Quantization is the step that takes a trained model from "fits on a GPU" to "fits on a phone." It rewrites every weight from full precision (16-bit) into a smaller, denser representation, typically 2 to 8 bits per weight. The result is a file several times smaller and meaningfully faster on consumer hardware, at the cost of a small amount of precision.
For most fine-tunes Ertas trains, that trade-off is heavily favourable: a 4-bit quantised model is roughly 4x smaller than the fp16 original and typically loses under 1% of quality on standard benchmarks. That is why Ertas quantises every export by default.
This page covers what quantization actually does, how the GGUF K-quant family works, why Ertas ships Q4_K_M today, and what changes when additional levels become available. For the upstream story of how the GGUF file is built, see GGUF overview. For file-size math, see File sizes and formats.
The principle
A transformer's weights are billions of floating-point numbers, typically stored in fp16 or bf16 (both 16 bits per weight). At inference time, every layer reads those weights, multiplies them against the activations, and writes intermediate tensors. Memory bandwidth dominates inference latency on devices without dedicated tensor cores, which is most of the world's hardware. Smaller weights mean less data to move per token, which usually translates directly into more tokens per second.
Quantization compresses each weight by rounding it to one of 2^N possible values for an N-bit format. A 4-bit weight can take one of 16 values; an 8-bit weight, one of 256. The simplest schemes (Q4_0, Q8_0) quantise every weight to the same precision with a single scale per block of 32 weights. The K-quant family (Q4_K_M, Q5_K_S, and friends) is smarter: it uses a mix of precisions within each tensor, spending more bits on the parts of the model most sensitive to precision loss and fewer bits on the parts that absorb rounding error gracefully.

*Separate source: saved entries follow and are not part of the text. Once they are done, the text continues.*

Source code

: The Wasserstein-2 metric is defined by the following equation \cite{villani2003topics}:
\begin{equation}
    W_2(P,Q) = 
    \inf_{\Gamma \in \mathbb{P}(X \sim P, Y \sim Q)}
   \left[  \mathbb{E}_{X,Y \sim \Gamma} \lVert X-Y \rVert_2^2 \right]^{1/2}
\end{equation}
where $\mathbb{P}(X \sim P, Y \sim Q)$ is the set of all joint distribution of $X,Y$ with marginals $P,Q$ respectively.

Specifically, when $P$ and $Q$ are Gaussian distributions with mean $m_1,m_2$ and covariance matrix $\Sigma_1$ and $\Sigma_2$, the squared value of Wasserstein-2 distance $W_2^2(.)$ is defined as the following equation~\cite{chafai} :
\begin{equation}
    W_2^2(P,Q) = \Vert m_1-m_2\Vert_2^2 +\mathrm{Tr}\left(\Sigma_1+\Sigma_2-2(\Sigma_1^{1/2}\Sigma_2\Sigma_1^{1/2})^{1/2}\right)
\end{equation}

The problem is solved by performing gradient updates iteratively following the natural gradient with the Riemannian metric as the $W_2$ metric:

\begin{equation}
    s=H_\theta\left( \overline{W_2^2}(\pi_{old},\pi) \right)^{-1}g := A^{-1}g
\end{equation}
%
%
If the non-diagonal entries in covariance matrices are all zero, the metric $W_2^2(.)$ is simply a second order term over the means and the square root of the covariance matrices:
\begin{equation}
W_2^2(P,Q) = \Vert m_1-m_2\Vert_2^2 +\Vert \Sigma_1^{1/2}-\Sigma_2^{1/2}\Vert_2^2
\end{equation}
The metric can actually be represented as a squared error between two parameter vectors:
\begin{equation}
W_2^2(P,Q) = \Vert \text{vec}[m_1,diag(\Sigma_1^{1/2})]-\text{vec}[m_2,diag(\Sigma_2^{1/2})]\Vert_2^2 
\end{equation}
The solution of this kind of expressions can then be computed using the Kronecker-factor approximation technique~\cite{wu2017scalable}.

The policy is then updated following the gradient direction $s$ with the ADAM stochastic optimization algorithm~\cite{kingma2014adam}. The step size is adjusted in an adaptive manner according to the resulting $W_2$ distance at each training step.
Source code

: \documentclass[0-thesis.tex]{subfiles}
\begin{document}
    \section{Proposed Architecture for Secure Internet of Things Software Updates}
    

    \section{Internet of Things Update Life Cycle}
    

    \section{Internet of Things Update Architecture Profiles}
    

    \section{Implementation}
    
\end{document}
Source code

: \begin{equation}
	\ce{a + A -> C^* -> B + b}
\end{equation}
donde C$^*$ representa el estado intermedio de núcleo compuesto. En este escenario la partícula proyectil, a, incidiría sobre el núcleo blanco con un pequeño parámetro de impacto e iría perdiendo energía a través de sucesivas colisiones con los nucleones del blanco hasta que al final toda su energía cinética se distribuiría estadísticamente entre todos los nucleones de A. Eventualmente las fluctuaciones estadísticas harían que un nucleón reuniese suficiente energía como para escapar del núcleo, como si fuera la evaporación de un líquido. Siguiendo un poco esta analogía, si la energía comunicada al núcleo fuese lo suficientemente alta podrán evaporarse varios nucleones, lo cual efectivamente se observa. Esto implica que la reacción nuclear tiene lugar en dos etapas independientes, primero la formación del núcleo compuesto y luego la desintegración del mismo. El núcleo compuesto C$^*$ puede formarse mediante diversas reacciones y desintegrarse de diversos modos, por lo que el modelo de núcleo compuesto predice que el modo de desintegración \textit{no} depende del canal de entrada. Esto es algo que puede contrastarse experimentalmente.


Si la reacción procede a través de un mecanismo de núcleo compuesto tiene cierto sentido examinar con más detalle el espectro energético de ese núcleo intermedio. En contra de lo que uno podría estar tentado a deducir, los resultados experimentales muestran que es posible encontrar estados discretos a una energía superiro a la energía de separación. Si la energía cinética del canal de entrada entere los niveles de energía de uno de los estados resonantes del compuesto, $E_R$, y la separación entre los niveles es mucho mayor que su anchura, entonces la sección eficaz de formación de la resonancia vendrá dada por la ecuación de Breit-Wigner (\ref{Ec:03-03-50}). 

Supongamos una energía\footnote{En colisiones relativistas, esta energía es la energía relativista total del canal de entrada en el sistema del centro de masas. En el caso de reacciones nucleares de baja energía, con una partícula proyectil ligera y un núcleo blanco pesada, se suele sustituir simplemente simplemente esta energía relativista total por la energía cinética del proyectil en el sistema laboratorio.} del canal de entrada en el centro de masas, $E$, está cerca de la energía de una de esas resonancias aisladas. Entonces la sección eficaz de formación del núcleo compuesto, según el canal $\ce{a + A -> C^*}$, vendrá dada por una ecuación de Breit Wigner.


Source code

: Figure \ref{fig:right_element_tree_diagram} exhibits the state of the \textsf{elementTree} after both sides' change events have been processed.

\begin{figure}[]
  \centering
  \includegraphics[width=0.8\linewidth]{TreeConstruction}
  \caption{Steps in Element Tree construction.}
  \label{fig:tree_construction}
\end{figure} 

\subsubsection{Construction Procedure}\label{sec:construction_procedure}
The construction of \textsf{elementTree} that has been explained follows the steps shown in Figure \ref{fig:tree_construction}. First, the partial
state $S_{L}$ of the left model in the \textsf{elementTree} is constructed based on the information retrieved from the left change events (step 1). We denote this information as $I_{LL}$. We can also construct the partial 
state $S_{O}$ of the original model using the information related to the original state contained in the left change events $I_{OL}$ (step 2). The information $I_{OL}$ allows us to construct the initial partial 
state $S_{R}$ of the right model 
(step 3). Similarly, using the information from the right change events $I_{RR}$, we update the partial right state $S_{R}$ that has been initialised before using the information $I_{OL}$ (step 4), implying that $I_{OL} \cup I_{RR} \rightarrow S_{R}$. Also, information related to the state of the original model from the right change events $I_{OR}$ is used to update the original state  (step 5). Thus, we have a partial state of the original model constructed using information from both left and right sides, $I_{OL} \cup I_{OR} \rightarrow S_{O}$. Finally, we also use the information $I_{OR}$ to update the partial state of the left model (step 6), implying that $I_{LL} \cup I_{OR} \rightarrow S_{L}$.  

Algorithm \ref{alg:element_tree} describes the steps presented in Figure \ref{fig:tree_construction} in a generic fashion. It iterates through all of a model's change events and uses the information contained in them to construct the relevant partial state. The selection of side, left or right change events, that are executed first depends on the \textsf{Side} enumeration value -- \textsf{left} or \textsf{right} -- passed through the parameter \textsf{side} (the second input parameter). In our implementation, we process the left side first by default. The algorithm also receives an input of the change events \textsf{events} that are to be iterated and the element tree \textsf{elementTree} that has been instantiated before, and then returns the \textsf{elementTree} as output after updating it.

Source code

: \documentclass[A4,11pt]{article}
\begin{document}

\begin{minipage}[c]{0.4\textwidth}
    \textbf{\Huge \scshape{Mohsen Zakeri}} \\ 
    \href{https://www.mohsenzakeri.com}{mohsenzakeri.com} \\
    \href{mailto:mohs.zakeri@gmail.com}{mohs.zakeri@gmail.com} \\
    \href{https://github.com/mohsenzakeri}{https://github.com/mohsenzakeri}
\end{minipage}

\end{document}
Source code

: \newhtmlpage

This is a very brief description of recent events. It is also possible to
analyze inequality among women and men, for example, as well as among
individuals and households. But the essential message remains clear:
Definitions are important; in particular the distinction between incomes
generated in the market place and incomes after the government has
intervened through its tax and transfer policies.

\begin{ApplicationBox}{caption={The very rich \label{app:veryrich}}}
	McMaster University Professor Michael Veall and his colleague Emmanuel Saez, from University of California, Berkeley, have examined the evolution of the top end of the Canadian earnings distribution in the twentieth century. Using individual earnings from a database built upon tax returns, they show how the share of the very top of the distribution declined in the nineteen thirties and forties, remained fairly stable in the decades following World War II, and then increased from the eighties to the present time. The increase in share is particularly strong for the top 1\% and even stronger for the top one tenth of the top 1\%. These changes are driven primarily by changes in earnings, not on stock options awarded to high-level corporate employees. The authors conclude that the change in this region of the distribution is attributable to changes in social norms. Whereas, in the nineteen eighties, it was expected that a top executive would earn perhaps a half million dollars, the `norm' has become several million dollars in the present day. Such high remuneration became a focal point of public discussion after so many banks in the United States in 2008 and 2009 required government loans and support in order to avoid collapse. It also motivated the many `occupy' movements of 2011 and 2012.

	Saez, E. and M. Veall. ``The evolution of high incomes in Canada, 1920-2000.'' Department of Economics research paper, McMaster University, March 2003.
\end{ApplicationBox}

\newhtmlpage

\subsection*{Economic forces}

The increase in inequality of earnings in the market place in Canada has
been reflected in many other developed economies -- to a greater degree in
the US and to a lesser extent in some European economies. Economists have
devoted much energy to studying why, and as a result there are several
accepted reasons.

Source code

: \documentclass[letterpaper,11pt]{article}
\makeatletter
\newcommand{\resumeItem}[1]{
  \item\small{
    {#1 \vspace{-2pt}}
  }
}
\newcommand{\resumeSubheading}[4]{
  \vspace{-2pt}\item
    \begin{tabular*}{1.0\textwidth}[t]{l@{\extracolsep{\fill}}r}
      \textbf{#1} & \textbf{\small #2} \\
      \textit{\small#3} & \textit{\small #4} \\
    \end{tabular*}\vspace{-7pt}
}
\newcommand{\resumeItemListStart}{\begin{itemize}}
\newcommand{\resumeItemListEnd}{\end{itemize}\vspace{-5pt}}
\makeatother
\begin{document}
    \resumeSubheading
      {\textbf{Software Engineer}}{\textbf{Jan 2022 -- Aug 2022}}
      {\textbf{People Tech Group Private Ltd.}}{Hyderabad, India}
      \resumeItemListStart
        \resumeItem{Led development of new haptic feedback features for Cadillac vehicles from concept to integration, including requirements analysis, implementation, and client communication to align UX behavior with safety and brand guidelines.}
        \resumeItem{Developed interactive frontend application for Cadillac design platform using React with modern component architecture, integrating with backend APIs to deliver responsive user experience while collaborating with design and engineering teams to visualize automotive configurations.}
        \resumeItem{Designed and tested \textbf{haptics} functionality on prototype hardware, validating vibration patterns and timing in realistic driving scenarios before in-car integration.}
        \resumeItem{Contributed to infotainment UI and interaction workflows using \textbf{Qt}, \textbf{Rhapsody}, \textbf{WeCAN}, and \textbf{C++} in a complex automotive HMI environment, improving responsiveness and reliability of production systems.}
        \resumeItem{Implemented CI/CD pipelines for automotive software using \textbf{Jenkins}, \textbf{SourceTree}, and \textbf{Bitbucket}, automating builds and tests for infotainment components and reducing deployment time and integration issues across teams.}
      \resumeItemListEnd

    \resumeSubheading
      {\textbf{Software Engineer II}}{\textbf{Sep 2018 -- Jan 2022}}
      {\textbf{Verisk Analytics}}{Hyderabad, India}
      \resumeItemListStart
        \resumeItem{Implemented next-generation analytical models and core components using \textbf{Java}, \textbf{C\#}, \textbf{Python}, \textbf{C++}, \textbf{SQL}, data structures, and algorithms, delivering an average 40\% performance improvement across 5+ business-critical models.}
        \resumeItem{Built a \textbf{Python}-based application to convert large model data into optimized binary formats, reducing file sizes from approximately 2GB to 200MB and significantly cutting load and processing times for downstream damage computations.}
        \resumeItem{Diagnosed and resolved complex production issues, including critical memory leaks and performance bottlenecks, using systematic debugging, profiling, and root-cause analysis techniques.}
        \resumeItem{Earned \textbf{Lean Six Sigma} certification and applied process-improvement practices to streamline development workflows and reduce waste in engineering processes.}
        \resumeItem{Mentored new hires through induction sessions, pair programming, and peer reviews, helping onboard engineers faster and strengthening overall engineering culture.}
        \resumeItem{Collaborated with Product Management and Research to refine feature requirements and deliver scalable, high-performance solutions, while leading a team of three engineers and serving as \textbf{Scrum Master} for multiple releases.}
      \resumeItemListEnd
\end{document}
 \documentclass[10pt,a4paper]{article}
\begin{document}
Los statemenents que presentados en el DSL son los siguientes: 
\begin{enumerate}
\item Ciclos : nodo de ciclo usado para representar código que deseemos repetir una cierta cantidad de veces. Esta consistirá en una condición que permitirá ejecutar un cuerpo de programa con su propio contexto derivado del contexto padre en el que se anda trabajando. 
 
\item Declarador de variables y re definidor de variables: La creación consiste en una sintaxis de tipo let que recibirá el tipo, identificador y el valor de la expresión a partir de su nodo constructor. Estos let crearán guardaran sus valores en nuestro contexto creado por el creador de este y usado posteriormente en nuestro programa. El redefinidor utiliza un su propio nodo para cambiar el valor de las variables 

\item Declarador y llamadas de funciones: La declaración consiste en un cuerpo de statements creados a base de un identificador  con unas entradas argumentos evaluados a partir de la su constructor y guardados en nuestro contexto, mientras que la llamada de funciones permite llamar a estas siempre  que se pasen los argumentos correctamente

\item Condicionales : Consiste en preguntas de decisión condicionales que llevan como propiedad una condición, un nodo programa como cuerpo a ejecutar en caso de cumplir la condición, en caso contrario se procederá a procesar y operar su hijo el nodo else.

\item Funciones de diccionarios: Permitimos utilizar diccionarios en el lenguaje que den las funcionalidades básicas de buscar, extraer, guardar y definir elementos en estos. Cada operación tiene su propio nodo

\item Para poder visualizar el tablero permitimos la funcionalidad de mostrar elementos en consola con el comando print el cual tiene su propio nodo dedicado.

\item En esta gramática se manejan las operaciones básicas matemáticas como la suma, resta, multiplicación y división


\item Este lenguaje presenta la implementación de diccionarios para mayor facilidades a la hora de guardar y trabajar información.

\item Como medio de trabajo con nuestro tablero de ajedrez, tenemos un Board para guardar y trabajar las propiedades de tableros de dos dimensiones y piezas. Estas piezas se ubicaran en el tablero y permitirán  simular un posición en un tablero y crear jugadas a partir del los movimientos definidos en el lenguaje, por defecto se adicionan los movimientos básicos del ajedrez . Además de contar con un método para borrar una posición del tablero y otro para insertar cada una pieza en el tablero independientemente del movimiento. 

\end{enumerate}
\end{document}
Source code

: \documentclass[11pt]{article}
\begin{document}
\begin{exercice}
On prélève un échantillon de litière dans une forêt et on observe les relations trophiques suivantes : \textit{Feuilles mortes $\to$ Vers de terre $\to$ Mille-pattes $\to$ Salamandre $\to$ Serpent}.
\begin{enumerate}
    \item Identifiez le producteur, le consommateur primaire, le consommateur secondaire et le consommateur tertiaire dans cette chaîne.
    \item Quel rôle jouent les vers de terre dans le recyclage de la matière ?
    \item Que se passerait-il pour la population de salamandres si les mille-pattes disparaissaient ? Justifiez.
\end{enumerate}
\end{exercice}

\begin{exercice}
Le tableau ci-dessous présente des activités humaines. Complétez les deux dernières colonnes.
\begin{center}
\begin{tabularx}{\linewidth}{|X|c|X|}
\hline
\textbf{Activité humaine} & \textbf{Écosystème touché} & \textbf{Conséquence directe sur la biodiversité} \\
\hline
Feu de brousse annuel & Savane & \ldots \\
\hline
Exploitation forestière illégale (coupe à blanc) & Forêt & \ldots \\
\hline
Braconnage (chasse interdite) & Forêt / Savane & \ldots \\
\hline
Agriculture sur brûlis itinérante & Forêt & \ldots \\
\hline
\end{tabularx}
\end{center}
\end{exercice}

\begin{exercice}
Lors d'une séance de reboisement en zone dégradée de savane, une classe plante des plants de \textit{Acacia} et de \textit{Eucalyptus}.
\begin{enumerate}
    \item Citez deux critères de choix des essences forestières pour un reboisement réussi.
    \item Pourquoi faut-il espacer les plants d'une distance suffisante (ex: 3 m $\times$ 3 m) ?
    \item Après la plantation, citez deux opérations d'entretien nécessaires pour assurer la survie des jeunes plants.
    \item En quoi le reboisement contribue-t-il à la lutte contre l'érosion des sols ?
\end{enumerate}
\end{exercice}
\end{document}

At inference time, the runtime dequantises each block back to fp16 on the fly as it streams through. That dequantization is cheap on modern CPUs and Apple Silicon, which is why GGUF inference is fast even with no GPU at all.
The K-quant family at a glance
The K-quant naming convention encodes three things: the average bit width, the family suffix, and the variant.
- The number (
2,3,4,5,6,8) is the nominal bits per weight. Lower is smaller and faster but less precise. - The
_Ksuffix marks the K-quant family, which uses mixed precision within a tensor and a more sophisticated grouping than the older_0family. - The trailing
_S/_Mpicks how aggressively the higher-precision portions are pruned._Mis the balanced default;_S(when available) is smaller and slightly worse;_L(rare, e.g.Q3_K_L) is larger and slightly better.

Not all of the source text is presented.